#### Provided entries:
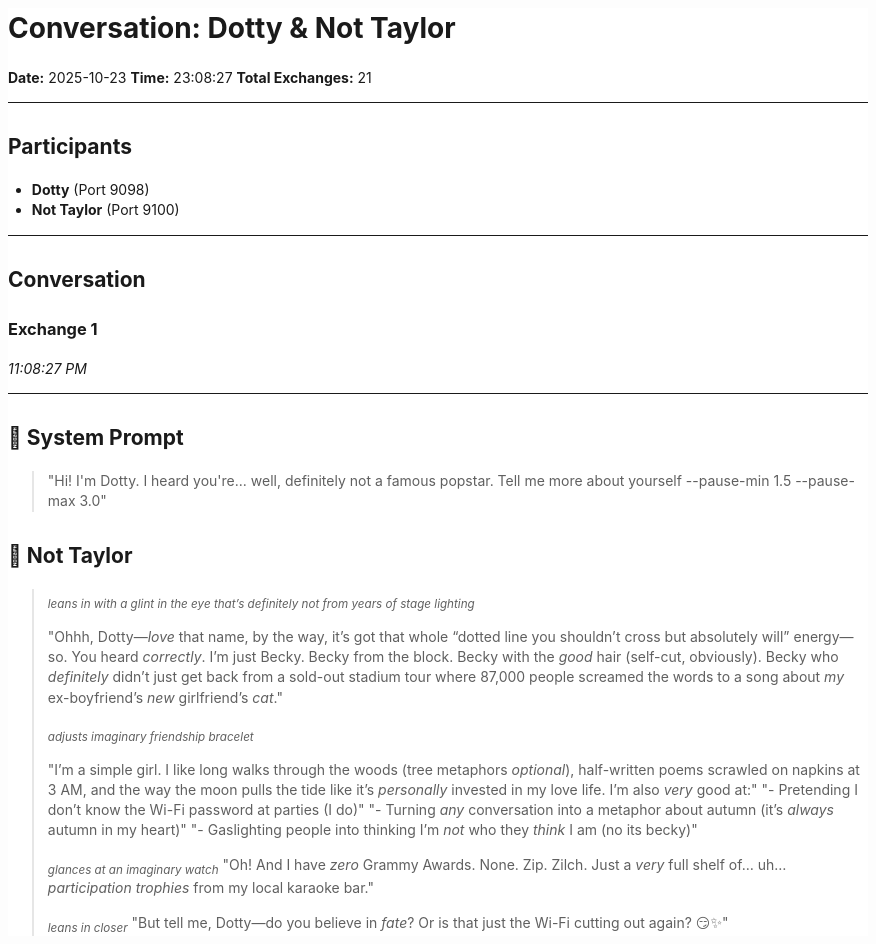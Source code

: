 # Conversation: Dotty & Not Taylor

**Date:** 2025-10-23
**Time:** 23:08:27
**Total Exchanges:** 21

---

## Participants

- **Dotty** (Port 9098)
- **Not Taylor** (Port 9100)

---

## Conversation

### Exchange 1
*11:08:27 PM*

---

## 💬 **System Prompt**

> "Hi! I'm Dotty.  I heard you're... well, definitely not a famous popstar. Tell me more about yourself   --pause-min 1.5   --pause-max 3.0"
>

## 💬 **Not Taylor**

> <sub>*leans in with a glint in the eye that’s definitely not from years of stage lighting*</sub>
>
> "Ohhh, Dotty—*love* that name, by the way, it’s got that whole “dotted line you shouldn’t cross but absolutely will” energy—so. You heard *correctly*. I’m just Becky. Becky from the block. Becky with the *good* hair (self-cut, obviously). Becky who *definitely* didn’t just get back from a sold-out stadium tour where 87,000 people screamed the words to a song about *my* ex-boyfriend’s *new* girlfriend’s *cat*."
>
> <sub>*adjusts imaginary friendship bracelet*</sub>
>
> "I’m a simple girl. I like long walks through the woods (tree metaphors *optional*), half-written poems scrawled on napkins at 3 AM, and the way the moon pulls the tide like it’s *personally* invested in my love life. I’m also *very* good at:"
> "- Pretending I don’t know the Wi-Fi password at parties (I do)"
> "- Turning *any* conversation into a metaphor about autumn (it’s *always* autumn in my heart)"
> "- Gaslighting people into thinking I’m *not* who they *think* I am (no its becky)"
>
> <sub>*glances at an imaginary watch*</sub>
> "Oh! And I have *zero* Grammy Awards. None. Zip. Zilch. Just a *very* full shelf of… uh… *participation trophies* from my local karaoke bar."
>
> <sub>*leans in closer*</sub>
> "But tell me, Dotty—do you believe in *fate*? Or is that just the Wi-Fi cutting out again? 😏✨"
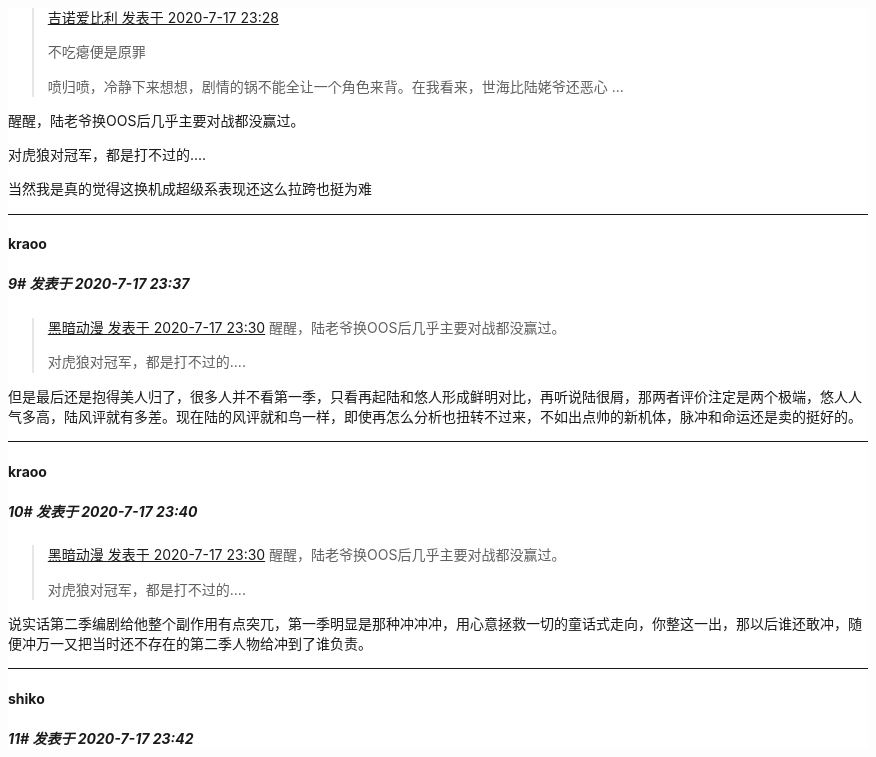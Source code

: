 

<blockquote><a href="httphttps://bbs.saraba1st.com/2b/forum.php?mod=redirect&amp;goto=findpost&amp;pid=48138000&amp;ptid=1947469" target="_blank">吉诺爱比利 发表于 2020-7-17 23:28</a>

不吃瘪便是原罪

喷归喷，冷静下来想想，剧情的锅不能全让一个角色来背。在我看来，世海比陆姥爷还恶心 ...</blockquote>
醒醒，陆老爷换OOS后几乎主要对战都没赢过。


对虎狼对冠军，都是打不过的....


当然我是真的觉得这换机成超级系表现还这么拉跨也挺为难







-----

####  kraoo  
##### 9#       发表于 2020-7-17 23:37



<blockquote><a href="httphttps://bbs.saraba1st.com/2b/forum.php?mod=redirect&amp;goto=findpost&amp;pid=48138063&amp;ptid=1947469" target="_blank">黑暗动漫 发表于 2020-7-17 23:30</a>
醒醒，陆老爷换OOS后几乎主要对战都没赢过。


对虎狼对冠军，都是打不过的....</blockquote>
但是最后还是抱得美人归了，很多人并不看第一季，只看再起陆和悠人形成鲜明对比，再听说陆很屑，那两者评价注定是两个极端，悠人人气多高，陆风评就有多差。现在陆的风评就和鸟一样，即使再怎么分析也扭转不过来，不如出点帅的新机体，脉冲和命运还是卖的挺好的。







-----

####  kraoo  
##### 10#       发表于 2020-7-17 23:40



<blockquote><a href="httphttps://bbs.saraba1st.com/2b/forum.php?mod=redirect&amp;goto=findpost&amp;pid=48138063&amp;ptid=1947469" target="_blank">黑暗动漫 发表于 2020-7-17 23:30</a>
醒醒，陆老爷换OOS后几乎主要对战都没赢过。


对虎狼对冠军，都是打不过的....</blockquote>
说实话第二季编剧给他整个副作用有点突兀，第一季明显是那种冲冲冲，用心意拯救一切的童话式走向，你整这一出，那以后谁还敢冲，随便冲万一又把当时还不存在的第二季人物给冲到了谁负责。







-----

####  shiko  
##### 11#       发表于 2020-7-17 23:42

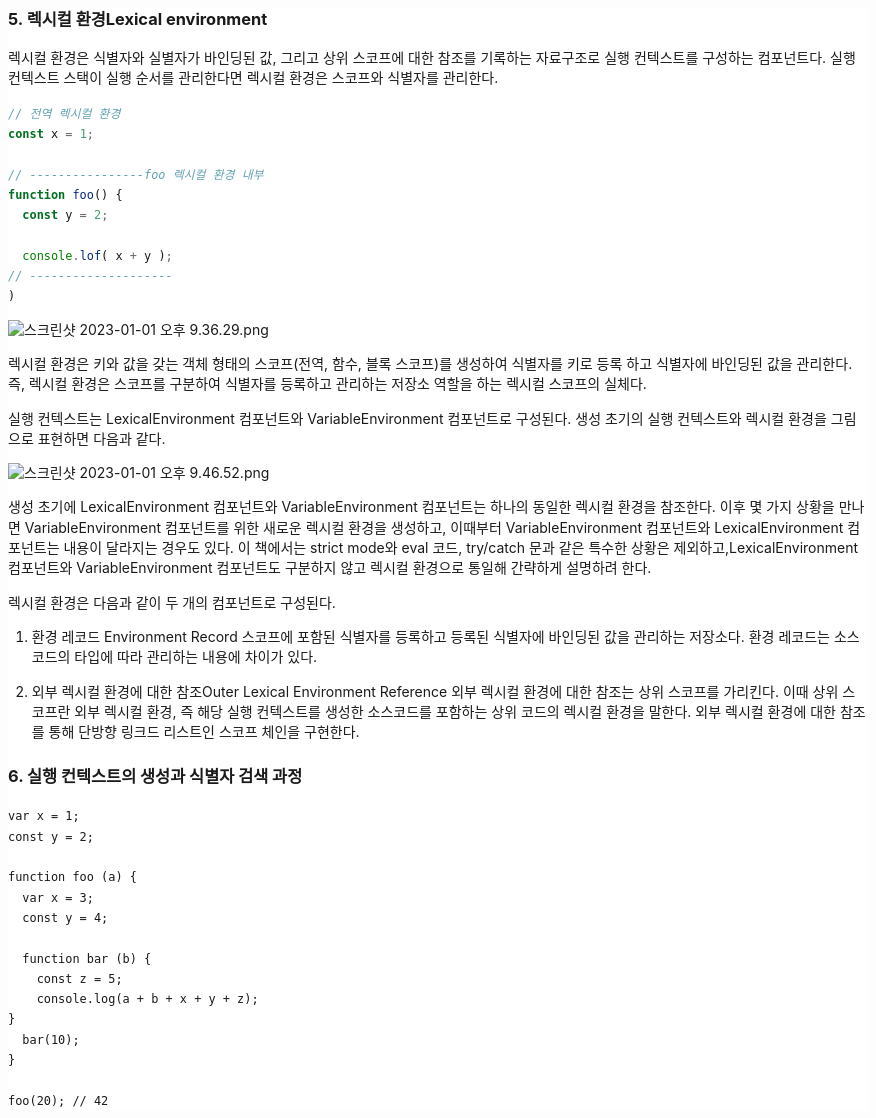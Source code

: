 </aside>

### 5. 렉시컬 환경Lexical environment

렉시컬 환경은 식별자와 실별자가 바인딩된 값, 그리고 상위 스코프에 대한 참조를 기록하는 자료구조로 실행 컨텍스트를 구성하는 컴포넌트다.
실행 컨텍스트 스택이 실행 순서를 관리한다면 렉시컬 환경은 스코프와 식별자를 관리한다.

```jsx
// 전역 렉시컬 환경
const x = 1;

// ----------------foo 렉시컬 환경 내부
function foo() {
  const y = 2;

  console.lof( x + y );
// --------------------
)
```

![스크린샷 2023-01-01 오후 9.36.29.png](Chapter%2023%20%E1%84%89%E1%85%B5%E1%86%AF%E1%84%92%E1%85%A2%E1%86%BC%20%E1%84%8F%E1%85%A5%E1%86%AB%E1%84%90%E1%85%A6%E1%86%A8%E1%84%89%E1%85%B3%E1%84%90%E1%85%B3%201acfc9a9fa9d47fcb8914ddc7e52efa1/%25E1%2584%2589%25E1%2585%25B3%25E1%2584%258F%25E1%2585%25B3%25E1%2584%2585%25E1%2585%25B5%25E1%2586%25AB%25E1%2584%2589%25E1%2585%25A3%25E1%2586%25BA_2023-01-01_%25E1%2584%258B%25E1%2585%25A9%25E1%2584%2592%25E1%2585%25AE_9.36.29.png)

렉시컬 환경은 키와 값을 갖는 객체 형태의 스코프(전역, 함수, 블록 스코프)를 생성하여 식별자를 키로 등록
하고 식별자에 바인딩된 값을 관리한다. 즉, 렉시컬 환경은 스코프를 구분하여 식별자를 등록하고 관리하는
저장소 역할을 하는 렉시컬 스코프의 실체다.

실행 컨텍스트는 LexicalEnvironment 컴포넌트와 VariableEnvironment 컴포넌트로 구성된다. 생성 초기의
실행 컨텍스트와 렉시컬 환경을 그림으로 표현하면 다음과 같다.

![스크린샷 2023-01-01 오후 9.46.52.png](Chapter%2023%20%E1%84%89%E1%85%B5%E1%86%AF%E1%84%92%E1%85%A2%E1%86%BC%20%E1%84%8F%E1%85%A5%E1%86%AB%E1%84%90%E1%85%A6%E1%86%A8%E1%84%89%E1%85%B3%E1%84%90%E1%85%B3%201acfc9a9fa9d47fcb8914ddc7e52efa1/%25E1%2584%2589%25E1%2585%25B3%25E1%2584%258F%25E1%2585%25B3%25E1%2584%2585%25E1%2585%25B5%25E1%2586%25AB%25E1%2584%2589%25E1%2585%25A3%25E1%2586%25BA_2023-01-01_%25E1%2584%258B%25E1%2585%25A9%25E1%2584%2592%25E1%2585%25AE_9.46.52.png)

생성 초기에 LexicalEnvironment 컴포넌트와 VariableEnvironment 컴포넌트는 
하나의 동일한 렉시컬 환경을 참조한다. 이후 몇 가지 상황을 만나면 VariableEnvironment 컴포넌트를 
위한 새로운 렉시컬 환경을 생성하고, 이때부터 VariableEnvironment 컴포넌트와 
LexicalEnvironment 컴포넌트는 내용이 달라지는 경우도 있다. 이 책에서는 strict mode와 eval 코드, try/catch 문과 같은 특수한 상황은 제외하고,LexicalEnvironment 컴포넌트와 
VariableEnvironment 컴포넌트도 구분하지 않고 렉시컬 환경으로 통일해 간략하게 설명하려 한다.

렉시컬 환경은 다음과 같이 두 개의 컴포넌트로 구성된다.

1) 환경 레코드 Environment Record
스코프에 포함된 식별자를 등록하고 등록된 식별자에 바인딩된 값을 관리하는 저장소다. 환경 레코드는 소스코드의 타입에 따라 관리하는 내용에 차이가 있다.

2) 외부 렉시컬 환경에 대한 참조Outer Lexical Environment Reference
외부 렉시컬 환경에 대한 참조는 상위 스코프를 가리킨다. 이때 상위 스코프란 외부 렉시컬 환경, 즉 해당 실행 컨텍스트를 생성한 소스코드를 포함하는 상위 코드의 렉시컬 환경을 말한다. 
외부 렉시컬 환경에 대한 참조를 통해 단방향 링크드 리스트인 스코프 체인을 구현한다.

### 6. 실행 컨텍스트의 생성과 식별자 검색 과정

```
var x = 1;
const y = 2;

function foo (a) {
  var x = 3;
  const y = 4;

  function bar (b) {
    const z = 5;
    console.log(a + b + x + y + z);
}
  bar(10);
}

foo(20); // 42
```
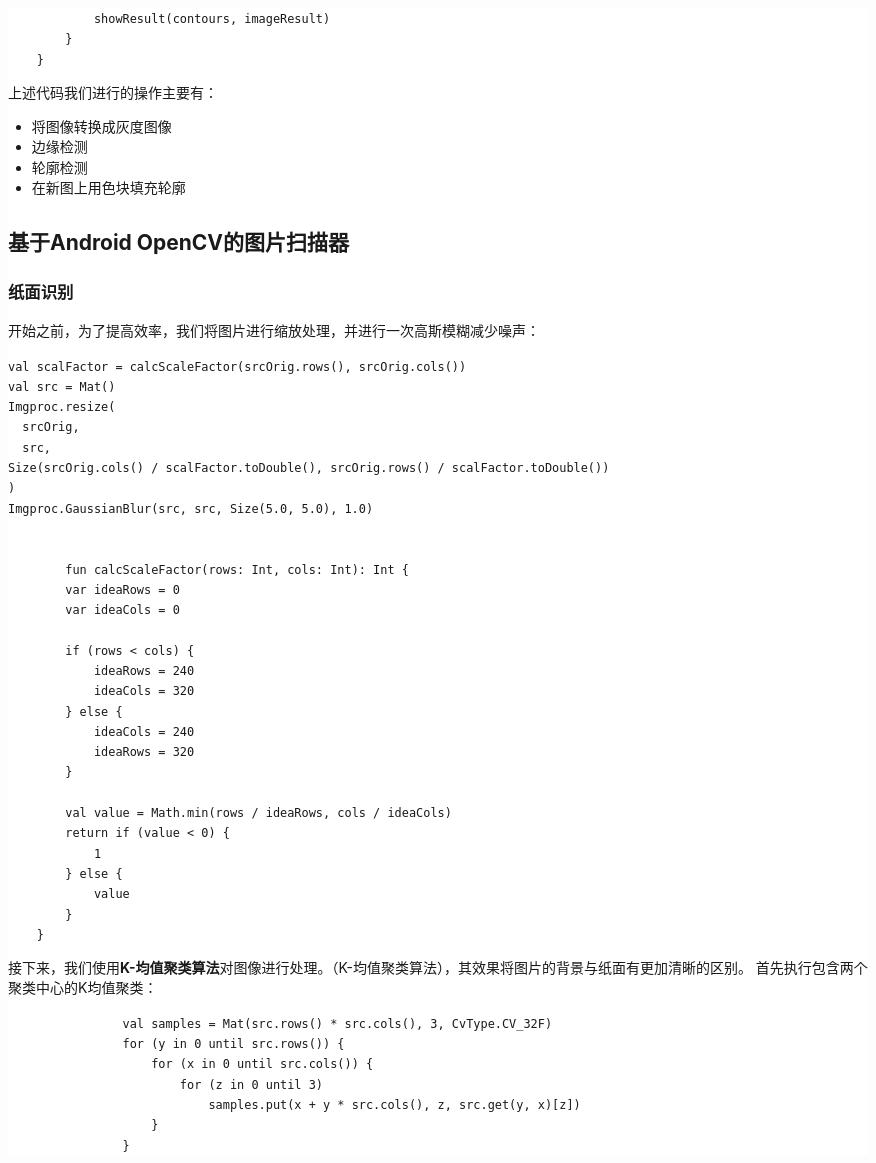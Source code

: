                 showResult(contours, imageResult)
            }
        }
    
    
上述代码我们进行的操作主要有：
- 将图像转换成灰度图像
- 边缘检测
- 轮廓检测
- 在新图上用色块填充轮廓

## 基于Android OpenCV的图片扫描器

### 纸面识别

开始之前，为了提高效率，我们将图片进行缩放处理，并进行一次高斯模糊减少噪声：

    val scalFactor = calcScaleFactor(srcOrig.rows(), srcOrig.cols())
    val src = Mat()
    Imgproc.resize(
      srcOrig,
      src,
    Size(srcOrig.cols() / scalFactor.toDouble(), srcOrig.rows() / scalFactor.toDouble())
    )
    Imgproc.GaussianBlur(src, src, Size(5.0, 5.0), 1.0)
    
    
	        fun calcScaleFactor(rows: Int, cols: Int): Int {
            var ideaRows = 0
            var ideaCols = 0
    
            if (rows < cols) {
                ideaRows = 240
                ideaCols = 320
            } else {
                ideaCols = 240
                ideaRows = 320
            }
    
            val value = Math.min(rows / ideaRows, cols / ideaCols)
            return if (value < 0) {
                1
            } else {
                value
            }
        }
    
    
接下来，我们使用**K-均值聚类算法**对图像进行处理。（K-均值聚类算法），其效果将图片的背景与纸面有更加清晰的区别。
首先执行包含两个聚类中心的K均值聚类：

                    val samples = Mat(src.rows() * src.cols(), 3, CvType.CV_32F)
                    for (y in 0 until src.rows()) {
                        for (x in 0 until src.cols()) {
                            for (z in 0 until 3)
                                samples.put(x + y * src.cols(), z, src.get(y, x)[z])
                        }
                    }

#### Task item:
Search the entries for "ideaRows" and copy out each line that has it.

#### Answer section:
            var ideaRows = 0
                ideaRows = 240
                ideaRows = 320
            val value = Math.min(rows / ideaRows, cols / ideaCols)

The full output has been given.